Como complicación adicional, su casilla de mail empezó a abarrotarse con proyectos inconclusos. Como eran independientes entre sí, podía no buscar nuevos una vez que estuviesen terminados. Pero había que terminar los que ya estaban empezados: sería sospechoso si desapareciera de un día para el otro. Además, el dinero me vendría bien si eventualmente quería instalarme en otra parte. Aprendí diseño y programación web, para hacer su trabajo a las apuradas cuando llegaba a casa del mío. Descubrí lentamente que disfrutaba más esos pequeños desafíos que la monotonía de la oficina. Terminé renunciando, aduciendo que mi mujer ganaba lo suficiente para mantenernos a los dos. Los del bar empezaron a decirme mantenido y me pelié con ellos. Pensé en que era un buen momento para mudarme, pero no podía dejar el cadáver abandonado. Resolví seguir con la farsa, hasta que se me ocurriera algo o tuviera oportunidad de desecharlo en otra parte. Toda su vida social existía en internet, así que pensé que reemplazarla allí no sería tan difícil. Sin embargo, descubrí que en sus cuentas virtuales parecía una persona completamente diferente a como era conmigo. Tuve que aprenderla de nuevo después de diez años juntos.

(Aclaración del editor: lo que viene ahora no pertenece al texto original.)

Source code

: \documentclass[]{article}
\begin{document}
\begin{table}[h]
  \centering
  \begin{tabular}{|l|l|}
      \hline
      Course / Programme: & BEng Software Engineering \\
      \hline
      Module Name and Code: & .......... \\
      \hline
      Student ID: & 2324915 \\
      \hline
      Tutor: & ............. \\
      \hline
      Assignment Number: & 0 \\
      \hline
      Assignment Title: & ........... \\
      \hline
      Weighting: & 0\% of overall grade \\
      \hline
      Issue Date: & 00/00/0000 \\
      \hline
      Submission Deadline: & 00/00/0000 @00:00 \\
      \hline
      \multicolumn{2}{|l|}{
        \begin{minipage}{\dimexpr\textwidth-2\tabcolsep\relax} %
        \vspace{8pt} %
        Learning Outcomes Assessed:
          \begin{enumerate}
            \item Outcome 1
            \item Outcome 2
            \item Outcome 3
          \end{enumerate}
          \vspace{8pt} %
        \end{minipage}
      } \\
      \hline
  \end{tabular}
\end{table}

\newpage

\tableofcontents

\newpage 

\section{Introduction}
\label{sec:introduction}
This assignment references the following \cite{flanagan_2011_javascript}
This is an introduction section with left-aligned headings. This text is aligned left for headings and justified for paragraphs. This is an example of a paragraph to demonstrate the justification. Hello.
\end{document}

Por ejemplo, sabía que era medio zurda, pero nunca que tuviera tantos seguidores con los que conversaba de teoría política y su faceta sublunar. Tuve que leer bastante para seguirles la charla. Aprendí la jerga y la repetí en cada mensaje. La mayor parte de esas discusiones resultaron ser tests de jerga. Nunca fui muy activo políticamente, así que no me molestó adoptar nominalmente la ideología a pesar de no creer en ella ni en ninguna otra.

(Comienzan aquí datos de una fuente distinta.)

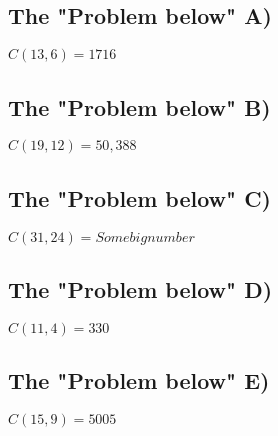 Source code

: \documentclass[12]{scrartcl}
\begin{document}
\subsection*{The "Problem below" A)}
$C(13,6) =1716$
\subsection*{The "Problem below" B)}
$C(19,12) =50,388$
\subsection*{The "Problem below" C)}
$C(31,24) = Some big number$
\subsection*{The "Problem below" D)}
$C(11,4) = 330$
\subsection*{The "Problem below" E)}
$C(15,9) = 5005$
\end{document}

Del mismo modo fui haciéndome pasar por mi mujer en todos los foros, subiendo las fotos que ella hubiese subido. Habiendo dominado por necesidad el Photoshop para hacer su trabajo, podía alterarlas para situarla en nuevos lugares, con otros cortes de pelo, envejeciendo lentamente. Inventé vacaciones y mascotas. Chatié con su madre como si fuera la mía y pergreñé anécdotas del secundario con sus amigas como si yo también hubiese asistido ahí. Nunca hice nada con el cuerpo, ni me mudé a ninguna parte. No extraño mi oficina ni a mis viejos «amigos». No recuerdo muy bien qué intereses podría haber llegado a tener antes de la programación o la política. Ahora, tras haber tomado definitivamente su lugar, entiendo porque había buscado a otro hombre. Yo era bastante aburrido.